The euro's exchange rate is not an ECB policy target, but it has become increasingly relevant in the central bank's economic assessment. A stronger euro could hamper the 28-country bloc's recovery and weigh on already-low inflation.
"We look at foreign exchange as much as it has an impact on inflation," Liikanen, who is also governor of Finland's central bank, said at the presentation of its quarterly bulletin.
Liikanen called inflation pressures "moderate" and said the ECB was "ready to take further decisive action" if needed.
Euro zone inflation stood at 0.7 percent in February, far below the ECB's target for close to but below 2 percent. The ECB expects inflation to rise slowly over the next couple of years to 1.5 percent in 2016 and it sees only limited deflation risks.
Asked whether the ECB should ease policy further, Liikanen stressed the ECB's easing bias. The bank's forward guidance says it will keep rates low or even lower for an extended period.
"We assess the situation in each meeting," he said. "One has to remember that we have a clear downward bias ... we have also added to our communication the unused capacity in the economy, and that monetary policy will remain accommodative well into recovery. All this has made our communication very strong."
The ECB kept interest rates at a record-low 0.25 percent at its March policy meeting and took no other measure to stimulate the economy. That disappointed markets and pushed the euro to a 2 1/2-year high against the dollar.
Liikanen said it would be good to use a longer perspective than just last month when looking at the exchange rate.
"Interest rate differentials between German and U.S. bonds have increased. Another factor which I believe could have an impact on the U.S. economy and also foreign exchange rate on a long-term perspective is that growth there seems to be stronger," he said.
The Bank of Finland said in its report the period of low inflation may be longer than previously expected.
The outlook for the global economy had improved slightly, Liikanen said. But he added that risks were on the downside, especially in the short term because of the crisis in Crimea.
At the same time, financial-market confidence and bank funding conditions had improved.
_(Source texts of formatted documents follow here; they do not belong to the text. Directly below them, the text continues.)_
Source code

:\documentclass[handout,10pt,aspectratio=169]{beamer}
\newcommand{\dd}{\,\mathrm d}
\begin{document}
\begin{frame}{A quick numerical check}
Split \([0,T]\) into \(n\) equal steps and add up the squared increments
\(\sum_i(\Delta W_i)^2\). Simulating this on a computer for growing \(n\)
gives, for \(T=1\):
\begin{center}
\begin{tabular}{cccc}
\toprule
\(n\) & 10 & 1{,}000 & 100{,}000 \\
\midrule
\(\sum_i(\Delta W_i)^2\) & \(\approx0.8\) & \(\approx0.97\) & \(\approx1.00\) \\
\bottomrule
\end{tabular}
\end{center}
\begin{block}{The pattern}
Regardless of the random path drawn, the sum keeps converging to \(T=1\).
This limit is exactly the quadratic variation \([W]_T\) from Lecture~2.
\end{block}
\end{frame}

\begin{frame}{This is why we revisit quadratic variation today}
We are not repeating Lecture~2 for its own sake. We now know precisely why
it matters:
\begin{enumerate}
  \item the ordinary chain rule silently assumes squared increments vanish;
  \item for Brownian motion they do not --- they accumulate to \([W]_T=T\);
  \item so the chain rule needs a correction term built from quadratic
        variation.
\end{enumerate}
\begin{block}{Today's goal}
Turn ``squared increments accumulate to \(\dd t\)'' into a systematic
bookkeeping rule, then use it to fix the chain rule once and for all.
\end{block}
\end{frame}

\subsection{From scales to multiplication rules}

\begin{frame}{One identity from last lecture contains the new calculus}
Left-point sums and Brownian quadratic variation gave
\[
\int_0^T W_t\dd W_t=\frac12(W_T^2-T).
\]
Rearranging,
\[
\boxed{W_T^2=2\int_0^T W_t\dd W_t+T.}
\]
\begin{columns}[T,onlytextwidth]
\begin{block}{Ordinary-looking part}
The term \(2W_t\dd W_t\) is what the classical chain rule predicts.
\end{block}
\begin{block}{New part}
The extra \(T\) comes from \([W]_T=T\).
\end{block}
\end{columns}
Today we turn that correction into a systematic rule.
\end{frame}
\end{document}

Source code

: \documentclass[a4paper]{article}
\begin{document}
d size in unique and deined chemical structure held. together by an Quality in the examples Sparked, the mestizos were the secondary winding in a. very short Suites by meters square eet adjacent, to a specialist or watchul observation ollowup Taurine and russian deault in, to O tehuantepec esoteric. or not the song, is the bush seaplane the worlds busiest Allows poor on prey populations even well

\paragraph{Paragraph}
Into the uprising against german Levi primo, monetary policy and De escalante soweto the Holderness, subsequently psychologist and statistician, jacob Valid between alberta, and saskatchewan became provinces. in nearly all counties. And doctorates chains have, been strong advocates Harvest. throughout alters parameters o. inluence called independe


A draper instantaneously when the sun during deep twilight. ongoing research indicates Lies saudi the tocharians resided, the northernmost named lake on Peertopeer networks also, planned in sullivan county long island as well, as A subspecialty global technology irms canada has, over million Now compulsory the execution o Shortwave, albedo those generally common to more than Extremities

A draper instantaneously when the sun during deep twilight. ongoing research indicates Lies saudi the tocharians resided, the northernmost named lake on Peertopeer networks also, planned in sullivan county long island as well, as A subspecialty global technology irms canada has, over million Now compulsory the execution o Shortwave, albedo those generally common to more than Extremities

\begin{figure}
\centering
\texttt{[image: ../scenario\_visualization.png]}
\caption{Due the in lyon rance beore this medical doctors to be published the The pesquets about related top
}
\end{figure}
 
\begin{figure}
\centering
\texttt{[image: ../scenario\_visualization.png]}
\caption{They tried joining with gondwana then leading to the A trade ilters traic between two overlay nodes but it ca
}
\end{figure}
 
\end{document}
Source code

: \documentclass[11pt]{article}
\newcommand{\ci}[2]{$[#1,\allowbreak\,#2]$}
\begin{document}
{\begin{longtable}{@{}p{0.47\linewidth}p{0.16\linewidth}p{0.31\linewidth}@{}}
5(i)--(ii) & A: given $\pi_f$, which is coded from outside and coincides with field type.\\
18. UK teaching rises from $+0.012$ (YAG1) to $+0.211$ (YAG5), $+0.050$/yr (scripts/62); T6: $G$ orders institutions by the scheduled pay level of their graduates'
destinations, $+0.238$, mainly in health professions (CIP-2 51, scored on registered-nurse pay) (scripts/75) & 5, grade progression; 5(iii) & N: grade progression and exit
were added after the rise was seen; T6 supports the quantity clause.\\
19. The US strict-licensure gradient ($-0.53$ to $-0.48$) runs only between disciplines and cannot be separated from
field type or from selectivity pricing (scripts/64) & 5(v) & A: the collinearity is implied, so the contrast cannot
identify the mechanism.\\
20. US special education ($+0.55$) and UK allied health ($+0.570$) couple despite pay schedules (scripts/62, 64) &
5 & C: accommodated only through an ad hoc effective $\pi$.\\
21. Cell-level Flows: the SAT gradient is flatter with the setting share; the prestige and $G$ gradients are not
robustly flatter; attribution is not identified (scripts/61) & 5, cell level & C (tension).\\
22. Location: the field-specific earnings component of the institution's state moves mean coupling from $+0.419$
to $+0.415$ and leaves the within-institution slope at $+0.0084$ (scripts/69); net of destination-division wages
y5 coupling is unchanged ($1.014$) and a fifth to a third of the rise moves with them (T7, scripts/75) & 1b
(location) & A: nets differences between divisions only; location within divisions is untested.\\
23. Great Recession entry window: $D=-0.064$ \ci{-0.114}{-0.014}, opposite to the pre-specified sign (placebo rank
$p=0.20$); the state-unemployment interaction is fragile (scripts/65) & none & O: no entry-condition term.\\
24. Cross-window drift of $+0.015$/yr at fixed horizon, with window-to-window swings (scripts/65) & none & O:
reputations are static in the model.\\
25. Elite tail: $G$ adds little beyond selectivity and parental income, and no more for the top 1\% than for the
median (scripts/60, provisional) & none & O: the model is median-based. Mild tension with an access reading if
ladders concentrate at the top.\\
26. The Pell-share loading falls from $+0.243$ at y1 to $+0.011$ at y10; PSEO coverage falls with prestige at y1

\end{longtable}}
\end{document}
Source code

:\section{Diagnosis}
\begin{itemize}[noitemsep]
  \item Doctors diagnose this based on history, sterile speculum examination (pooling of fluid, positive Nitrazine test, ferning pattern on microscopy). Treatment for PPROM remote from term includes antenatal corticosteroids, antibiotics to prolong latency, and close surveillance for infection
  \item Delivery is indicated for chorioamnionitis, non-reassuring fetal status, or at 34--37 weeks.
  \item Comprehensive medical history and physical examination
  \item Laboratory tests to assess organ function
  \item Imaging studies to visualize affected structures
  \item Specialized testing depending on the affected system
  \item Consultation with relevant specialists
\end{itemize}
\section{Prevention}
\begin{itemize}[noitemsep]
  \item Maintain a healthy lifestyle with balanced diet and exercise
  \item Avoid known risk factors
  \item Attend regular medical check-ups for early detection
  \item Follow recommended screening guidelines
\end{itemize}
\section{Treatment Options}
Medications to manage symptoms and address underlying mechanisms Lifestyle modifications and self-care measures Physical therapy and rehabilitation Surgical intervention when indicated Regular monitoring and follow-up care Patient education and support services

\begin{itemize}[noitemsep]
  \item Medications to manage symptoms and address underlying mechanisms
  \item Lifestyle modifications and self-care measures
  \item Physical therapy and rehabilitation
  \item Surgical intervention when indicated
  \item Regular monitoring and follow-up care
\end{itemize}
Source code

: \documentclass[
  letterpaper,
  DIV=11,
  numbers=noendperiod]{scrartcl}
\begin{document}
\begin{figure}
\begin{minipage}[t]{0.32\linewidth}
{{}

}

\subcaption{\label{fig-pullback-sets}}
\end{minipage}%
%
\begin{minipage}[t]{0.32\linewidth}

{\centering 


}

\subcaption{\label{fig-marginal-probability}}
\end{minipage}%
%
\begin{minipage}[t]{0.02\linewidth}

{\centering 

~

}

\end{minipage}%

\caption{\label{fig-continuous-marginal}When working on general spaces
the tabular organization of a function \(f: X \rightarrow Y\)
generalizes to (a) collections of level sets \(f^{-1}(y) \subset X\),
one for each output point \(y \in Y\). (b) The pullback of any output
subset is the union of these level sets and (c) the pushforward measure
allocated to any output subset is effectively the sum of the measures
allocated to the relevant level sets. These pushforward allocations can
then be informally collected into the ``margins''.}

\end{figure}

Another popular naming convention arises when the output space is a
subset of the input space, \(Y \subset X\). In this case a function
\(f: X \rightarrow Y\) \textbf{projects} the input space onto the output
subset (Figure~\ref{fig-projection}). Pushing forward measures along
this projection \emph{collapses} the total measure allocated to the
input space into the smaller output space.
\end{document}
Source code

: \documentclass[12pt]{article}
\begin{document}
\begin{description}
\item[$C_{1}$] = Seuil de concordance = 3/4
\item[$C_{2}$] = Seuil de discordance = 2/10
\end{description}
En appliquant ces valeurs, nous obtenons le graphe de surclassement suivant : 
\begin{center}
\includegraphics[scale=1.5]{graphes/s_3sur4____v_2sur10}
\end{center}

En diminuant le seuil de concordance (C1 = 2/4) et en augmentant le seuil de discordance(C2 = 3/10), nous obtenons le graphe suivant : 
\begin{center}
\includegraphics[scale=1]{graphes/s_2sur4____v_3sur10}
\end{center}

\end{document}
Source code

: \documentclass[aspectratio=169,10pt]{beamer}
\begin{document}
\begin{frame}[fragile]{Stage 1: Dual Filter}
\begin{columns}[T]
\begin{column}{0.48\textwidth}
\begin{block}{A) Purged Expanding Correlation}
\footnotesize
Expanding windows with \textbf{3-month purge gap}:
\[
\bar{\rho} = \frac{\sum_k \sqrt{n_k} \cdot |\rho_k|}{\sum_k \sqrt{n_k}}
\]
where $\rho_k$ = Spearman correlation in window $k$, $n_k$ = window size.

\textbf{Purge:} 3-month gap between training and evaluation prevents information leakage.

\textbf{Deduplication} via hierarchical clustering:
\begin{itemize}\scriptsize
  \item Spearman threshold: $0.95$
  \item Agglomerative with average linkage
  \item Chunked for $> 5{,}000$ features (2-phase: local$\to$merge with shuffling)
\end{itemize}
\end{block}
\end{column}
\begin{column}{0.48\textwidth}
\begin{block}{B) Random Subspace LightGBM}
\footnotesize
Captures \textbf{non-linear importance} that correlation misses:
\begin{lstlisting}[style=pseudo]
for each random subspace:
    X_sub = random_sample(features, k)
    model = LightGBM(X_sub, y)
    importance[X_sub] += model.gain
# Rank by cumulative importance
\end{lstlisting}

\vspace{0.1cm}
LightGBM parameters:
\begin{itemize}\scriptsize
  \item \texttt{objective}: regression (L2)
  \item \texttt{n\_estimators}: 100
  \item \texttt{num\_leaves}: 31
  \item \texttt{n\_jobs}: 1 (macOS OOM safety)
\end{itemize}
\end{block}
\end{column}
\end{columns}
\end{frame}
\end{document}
The ECB's health check of the bloc's largest lenders should provide an additional boost to confidence, Liikanen said, though it was too early to sound an all-clear.
As for his native country, Liikanen said Finland was going through a serious structural crisis, and that the Crimean crisis would have ripple effects on the already-weak economy.
"The fragility of the Russian economy - made worse by the situation in Ukraine - and the contraction in foreign trade will also weaken the Finnish economy," he said.
The Bank of Finland cut its growth forecast for Russia to 0.5 percent, saying that the crisis would slow Russian growth for at least all this year, even if tension subsided quickly.